Single edge notches (SEN) and double edge notches (DEN) of various depths were introduced at the centre of the gauge portion of the tensile specimens of this steel (solution annealed) by electro-discharge machining. Tensile tests were carried out at a nominal strain rate of 5 x 10^-4 s^-s at ambient temperature (298K). AE signals generated during the tensile tests were recorded using a piezoelectric transducer having resonant frequency at 175 kHz and analysed using an AE system (Model No. 204B) of M/s. AET Corpn. USA. A total system gain of 98 dB and a threshold of 0.7 V were maintained.

Higher amount of acoustic activity observed prior to and during yielding of the notched specimens as compared to the unnotched specimens is attributed to the localised deformation at the notch tip. Increased AE with increase in notch depth is attributed to the increase in the extent of localised deformation at the notch tip. Reduced AE from the notched specimens with increasing plastic strain is due to the blunting of the notch tip. The AE generated just before and during fracture is more for the notched specimens, than unnotched specimens.

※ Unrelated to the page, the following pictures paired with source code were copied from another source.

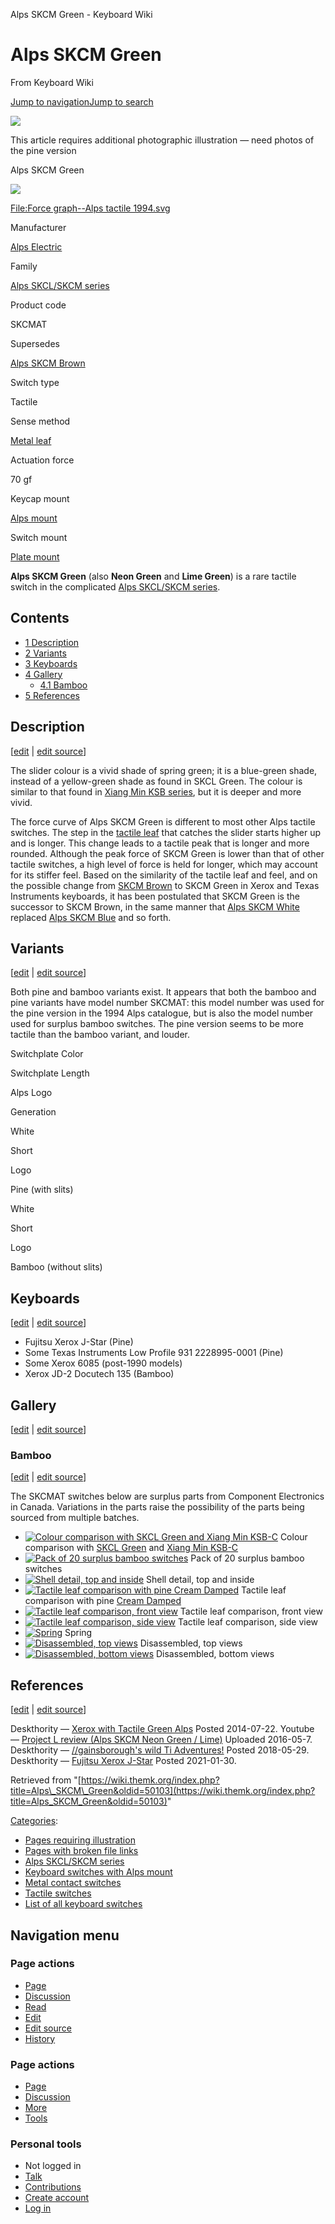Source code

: Alps SKCM Green - Keyboard Wiki

Alps SKCM Green
===============

From Keyboard Wiki 

[Jump to navigation](https://wiki.themk.org/index.php/Alps_SKCM_Green#column-one)[Jump to search](https://wiki.themk.org/index.php/Alps_SKCM_Green#searchInput)

![](https://wiki.themk.org/images/1/1a/Template_icon--Illustration.png)

This article requires additional photographic illustration — need photos of the pine version

Alps SKCM Green

[![](https://wiki.themk.org/images/thumb/0/02/Alps_SKCM_Green_--_top.jpg/500px-Alps_SKCM_Green_--_top.jpg)](https://wiki.themk.org/index.php/File:Alps_SKCM_Green_--_top.jpg)

[File:Force graph--Alps tactile 1994.svg](https://wiki.themk.org/index.php?title=Special:Upload&wpDestFile=Force_graph--Alps_tactile_1994.svg "File:Force graph--Alps tactile 1994.svg")

Manufacturer

[Alps Electric](https://wiki.themk.org/index.php/Alps_Electric "Alps Electric")

Family

[Alps SKCL/SKCM series](https://wiki.themk.org/index.php/Alps_SKCL/SKCM_series "Alps SKCL/SKCM series")

Product code

SKCMAT

Supersedes

[Alps SKCM Brown](https://wiki.themk.org/index.php/Alps_SKCM_Brown "Alps SKCM Brown")

Switch type

Tactile

Sense method

[Metal leaf](https://wiki.themk.org/index.php/Metal_leaf "Metal leaf")

Actuation force

70 gf

Keycap mount

[Alps mount](https://wiki.themk.org/index.php/Alps_mount "Alps mount")

Switch mount

[Plate mount](https://wiki.themk.org/index.php/Plate_mount "Plate mount")

**Alps SKCM Green** (also **Neon Green** and **Lime Green**) is a rare tactile switch in the complicated [Alps SKCL/SKCM series](https://wiki.themk.org/index.php/Alps_SKCL/SKCM_series "Alps SKCL/SKCM series").

Contents
--------

*   [1  Description](https://wiki.themk.org/index.php/Alps_SKCM_Green#Description)
*   [2  Variants](https://wiki.themk.org/index.php/Alps_SKCM_Green#Variants)
*   [3  Keyboards](https://wiki.themk.org/index.php/Alps_SKCM_Green#Keyboards)
*   [4  Gallery](https://wiki.themk.org/index.php/Alps_SKCM_Green#Gallery)
    *   [4.1  Bamboo](https://wiki.themk.org/index.php/Alps_SKCM_Green#Bamboo)
*   [5  References](https://wiki.themk.org/index.php/Alps_SKCM_Green#References)

Description
-----------

\[[edit](https://wiki.themk.org/index.php?title=Alps_SKCM_Green&veaction=edit&section=1 "Edit section: Description") | [edit source](https://wiki.themk.org/index.php?title=Alps_SKCM_Green&action=edit&section=1 "Edit section's source code: Description")\]

The slider colour is a vivid shade of spring green; it is a blue-green shade, instead of a yellow-green shade as found in SKCL Green. The colour is similar to that found in [Xiang Min KSB series](https://wiki.themk.org/index.php/Xiang_Min_KSB_series "Xiang Min KSB series"), but it is deeper and more vivid.

The force curve of Alps SKCM Green is different to most other Alps tactile switches. The step in the [tactile leaf](https://wiki.themk.org/index.php/Tactile_leaf "Tactile leaf") that catches the slider starts higher up and is longer. This change leads to a tactile peak that is longer and more rounded. Although the peak force of SKCM Green is lower than that of other tactile switches, a high level of force is held for longer, which may account for its stiffer feel. Based on the similarity of the tactile leaf and feel, and on the possible change from [SKCM Brown](https://wiki.themk.org/index.php/Alps_SKCM_Brown "Alps SKCM Brown") to SKCM Green in Xerox and Texas Instruments keyboards, it has been postulated that SKCM Green is the successor to SKCM Brown, in the same manner that [Alps SKCM White](https://wiki.themk.org/index.php/Alps_SKCM_White "Alps SKCM White") replaced [Alps SKCM Blue](https://wiki.themk.org/index.php/Alps_SKCM_Blue "Alps SKCM Blue") and so forth.

Variants
--------

\[[edit](https://wiki.themk.org/index.php?title=Alps_SKCM_Green&veaction=edit&section=2 "Edit section: Variants") | [edit source](https://wiki.themk.org/index.php?title=Alps_SKCM_Green&action=edit&section=2 "Edit section's source code: Variants")\]

Both pine and bamboo variants exist. It appears that both the bamboo and pine variants have model number SKCMAT: this model number was used for the pine version in the 1994 Alps catalogue, but is also the model number used for surplus bamboo switches. The pine version seems to be more tactile than the bamboo variant, and louder.<ref name="Chyrosran22-video" />

Switchplate Color

Switchplate Length

Alps Logo

Generation

White

Short

Logo

Pine (with slits)

White

Short

Logo

Bamboo (without slits)

Keyboards
---------

\[[edit](https://wiki.themk.org/index.php?title=Alps_SKCM_Green&veaction=edit&section=3 "Edit section: Keyboards") | [edit source](https://wiki.themk.org/index.php?title=Alps_SKCM_Green&action=edit&section=3 "Edit section's source code: Keyboards")\]

*   Fujitsu Xerox J-Star (Pine)<ref name="fuji"/>
*   Some Texas Instruments Low Profile 931 2228995-0001 (Pine)<ref name="ti" />
*   Some Xerox 6085 (post-1990 models)
*   Xerox JD-2 Docutech 135 (Bamboo)<ref name="DT-JD-2" />

Gallery
-------

\[[edit](https://wiki.themk.org/index.php?title=Alps_SKCM_Green&veaction=edit&section=4 "Edit section: Gallery") | [edit source](https://wiki.themk.org/index.php?title=Alps_SKCM_Green&action=edit&section=4 "Edit section's source code: Gallery")\]

### Bamboo

\[[edit](https://wiki.themk.org/index.php?title=Alps_SKCM_Green&veaction=edit&section=5 "Edit section: Bamboo") | [edit source](https://wiki.themk.org/index.php?title=Alps_SKCM_Green&action=edit&section=5 "Edit section's source code: Bamboo")\]

The SKCMAT switches below are surplus parts from Component Electronics in Canada. Variations in the parts raise the possibility of the parts being sourced from multiple batches.

*   [![Colour comparison with SKCL Green and Xiang Min KSB-C](https://wiki.themk.org/images/thumb/a/a1/Alps_SKCM_Haru_%28bamboo%29_--_colour_comparison.jpg/499px-Alps_SKCM_Haru_%28bamboo%29_--_colour_comparison.jpg)](https://wiki.themk.org/index.php/File:Alps_SKCM_Haru_\(bamboo\)_--_colour_comparison.jpg "Colour comparison with SKCL Green and Xiang Min KSB-C") Colour comparison with [SKCL Green](https://wiki.themk.org/index.php/Alps_SKCL_Green "Alps SKCL Green") and [Xiang Min KSB-C](https://wiki.themk.org/index.php/Xiang_Min_KSB-C "Xiang Min KSB-C") 
*   [![Pack of 20 surplus bamboo switches](https://wiki.themk.org/images/thumb/1/17/Alps_SKCM_Haru_%28bamboo%29_--_surplus.jpg/499px-Alps_SKCM_Haru_%28bamboo%29_--_surplus.jpg)](https://wiki.themk.org/index.php/File:Alps_SKCM_Haru_\(bamboo\)_--_surplus.jpg "Pack of 20 surplus bamboo switches") Pack of 20 surplus bamboo switches 
*   [![Shell detail, top and inside](https://wiki.themk.org/images/thumb/6/63/Alps_SKCM_Haru_%28bamboo%29_--_shell_detail.jpg/499px-Alps_SKCM_Haru_%28bamboo%29_--_shell_detail.jpg)](https://wiki.themk.org/index.php/File:Alps_SKCM_Haru_\(bamboo\)_--_shell_detail.jpg "Shell detail, top and inside") Shell detail, top and inside 
*   [![Tactile leaf comparison with pine Cream Damped](https://wiki.themk.org/images/thumb/6/6d/Alps_SKCM_Haru_%28bamboo%29_--_tactile_leaf_comparison_1.jpg/499px-Alps_SKCM_Haru_%28bamboo%29_--_tactile_leaf_comparison_1.jpg)](https://wiki.themk.org/index.php/File:Alps_SKCM_Haru_\(bamboo\)_--_tactile_leaf_comparison_1.jpg "Tactile leaf comparison with pine Cream Damped") Tactile leaf comparison with pine [Cream Damped](https://wiki.themk.org/index.php/Alps_SKCM_Cream_Damped "Alps SKCM Cream Damped") 
*   [![Tactile leaf comparison, front view](https://wiki.themk.org/images/thumb/7/73/Alps_SKCM_Haru_%28bamboo%29_--_tactile_leaf_comparison%2C_front.jpg/499px-Alps_SKCM_Haru_%28bamboo%29_--_tactile_leaf_comparison%2C_front.jpg)](https://wiki.themk.org/index.php/File:Alps_SKCM_Haru_\(bamboo\)_--_tactile_leaf_comparison,_front.jpg "Tactile leaf comparison, front view") Tactile leaf comparison, front view 
*   [![Tactile leaf comparison, side view](https://wiki.themk.org/images/thumb/f/f1/Alps_SKCM_Haru_%28bamboo%29_--_tactile_leaf_comparison%2C_side.jpg/499px-Alps_SKCM_Haru_%28bamboo%29_--_tactile_leaf_comparison%2C_side.jpg)](https://wiki.themk.org/index.php/File:Alps_SKCM_Haru_\(bamboo\)_--_tactile_leaf_comparison,_side.jpg "Tactile leaf comparison, side view") Tactile leaf comparison, side view 
*   [![Spring](https://wiki.themk.org/images/thumb/2/2b/Alps_SKCM_Haru_%28bamboo%29_--_spring.jpg/499px-Alps_SKCM_Haru_%28bamboo%29_--_spring.jpg)](https://wiki.themk.org/index.php/File:Alps_SKCM_Haru_\(bamboo\)_--_spring.jpg "Spring") Spring 
*   [![Disassembled, top views](https://wiki.themk.org/images/thumb/9/92/Alps_SKCM_Haru_%28bamboo%29_--_disassembled%2C_top_views.jpg/499px-Alps_SKCM_Haru_%28bamboo%29_--_disassembled%2C_top_views.jpg)](https://wiki.themk.org/index.php/File:Alps_SKCM_Haru_\(bamboo\)_--_disassembled,_top_views.jpg "Disassembled, top views") Disassembled, top views 
*   [![Disassembled, bottom views](https://wiki.themk.org/images/thumb/0/0c/Alps_SKCM_Haru_%28bamboo%29_--_disassembled%2C_bottom_views.jpg/499px-Alps_SKCM_Haru_%28bamboo%29_--_disassembled%2C_bottom_views.jpg)](https://wiki.themk.org/index.php/File:Alps_SKCM_Haru_\(bamboo\)_--_disassembled,_bottom_views.jpg "Disassembled, bottom views") Disassembled, bottom views 

References
----------

\[[edit](https://wiki.themk.org/index.php?title=Alps_SKCM_Green&veaction=edit&section=6 "Edit section: References") | [edit source](https://wiki.themk.org/index.php?title=Alps_SKCM_Green&action=edit&section=6 "Edit section's source code: References")\]

<references> <ref name="DT-JD-2">Deskthority — [Xerox with Tactile Green Alps](http://deskthority.net/keyboards-f2/xerox-with-tactile-green-alps-t8461.html) Posted 2014-07-22.</ref> <ref name="Chyrosran22-video">Youtube — [Project L review (Alps SKCM Neon Green / Lime)](https://www.youtube.com/watch?v=F7aKpzMmaUw) Uploaded 2016-05-7.</ref> <ref name="ti">Deskthority — [//gainsborough's wild Ti Adventures!](https://deskthority.net/viewtopic.php?f=64&t=19112&start=) Posted 2018-05-29.</ref> <ref name="fuji">Deskthority — [Fujitsu Xerox J-Star](https://deskthority.net/viewtopic.php?f=62&t=25198&sid=18d3ed90bea258c55718726203fef7c6) Posted 2021-01-30.</ref> </references>

Retrieved from "[https://wiki.themk.org/index.php?title=Alps\_SKCM\_Green&oldid=50103](https://wiki.themk.org/index.php?title=Alps_SKCM_Green&oldid=50103)"

[Categories](https://wiki.themk.org/index.php/Special:Categories "Special:Categories"):

*   [Pages requiring illustration](https://wiki.themk.org/index.php/Category:Pages_requiring_illustration "Category:Pages requiring illustration")
*   [Pages with broken file links](https://wiki.themk.org/index.php/Category:Pages_with_broken_file_links "Category:Pages with broken file links")
*   [Alps SKCL/SKCM series](https://wiki.themk.org/index.php/Category:Alps_SKCL/SKCM_series "Category:Alps SKCL/SKCM series")
*   [Keyboard switches with Alps mount](https://wiki.themk.org/index.php/Category:Keyboard_switches_with_Alps_mount "Category:Keyboard switches with Alps mount")
*   [Metal contact switches](https://wiki.themk.org/index.php/Category:Metal_contact_switches "Category:Metal contact switches")
*   [Tactile switches](https://wiki.themk.org/index.php/Category:Tactile_switches "Category:Tactile switches")
*   [List of all keyboard switches](https://wiki.themk.org/index.php/Category:List_of_all_keyboard_switches "Category:List of all keyboard switches")

Navigation menu
---------------

### Page actions

*   [Page](https://wiki.themk.org/index.php/Alps_SKCM_Green "View the content page [c]")
*   [Discussion](https://wiki.themk.org/index.php?title=Talk:Alps_SKCM_Green&action=edit&redlink=1 "Discussion about the content page (page does not exist) [t]")
*   [Read](https://wiki.themk.org/index.php/Alps_SKCM_Green)
*   [Edit](https://wiki.themk.org/index.php?title=Alps_SKCM_Green&veaction=edit "Edit this page [v]")
*   [Edit source](https://wiki.themk.org/index.php?title=Alps_SKCM_Green&action=edit "Edit the source code of this page [e]")
*   [History](https://wiki.themk.org/index.php?title=Alps_SKCM_Green&action=history "Past revisions of this page [h]")

### Page actions

*   [Page](https://wiki.themk.org/index.php/Alps_SKCM_Green "Page")
*   [Discussion](https://wiki.themk.org/index.php?title=Talk:Alps_SKCM_Green&action=edit&redlink=1 " (page does not exist)")
*   [More](https://wiki.themk.org/index.php/Alps_SKCM_Green#p-cactions)
*   [Tools](https://wiki.themk.org/index.php/Alps_SKCM_Green#p-tb "Tools")

### Personal tools

*   Not logged in
*   [Talk](https://wiki.themk.org/index.php/Special:MyTalk "Discussion about edits from this IP address [n]")
*   [Contributions](https://wiki.themk.org/index.php/Special:MyContributions "A list of edits made from this IP address [y]")
*   [Create account](https://wiki.themk.org/index.php?title=Special:CreateAccount&returnto=Alps+SKCM+Green "You are encouraged to create an account and log in; however, it is not mandatory")
*   [Log in](https://wiki.themk.org/index.php?title=Special:UserLogin&returnto=Alps+SKCM+Green "You are encouraged to log in; however, it is not mandatory [o]")

[](https://wiki.themk.org/index.php/Main_Page) [](https://wiki.themk.org/index.php/Alps_SKCM_Green#sidebar "Jump to navigation")[](https://wiki.themk.org/index.php/Alps_SKCM_Green#p-personal "user tools")[](https://wiki.themk.org/index.php/Alps_SKCM_Green#globalWrapper "back to top")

The reduced AE in the DEN specimens in comparison to the SEN specimens is attributed to the possible destructive interference of the AE signals generated simultaneously from the two notches in the DEN specimens. The variation of AE total count (N) with stress intensity factor (K) for the notched specimens, analysed in terms of the power law relationship N K^m, indicates that the acoustic emission generated during deformation of a flawed specimen is closely related to the stress intensity factor for that flaw. These results also suggest that an estimate of the flaw size, for an unknown flaw, could be determined by using acoustic emission technique. The onset of unstable fracture in the notched specimens can also be recognised by an abrupt increase in AE generated beyond ultimate tensile strength.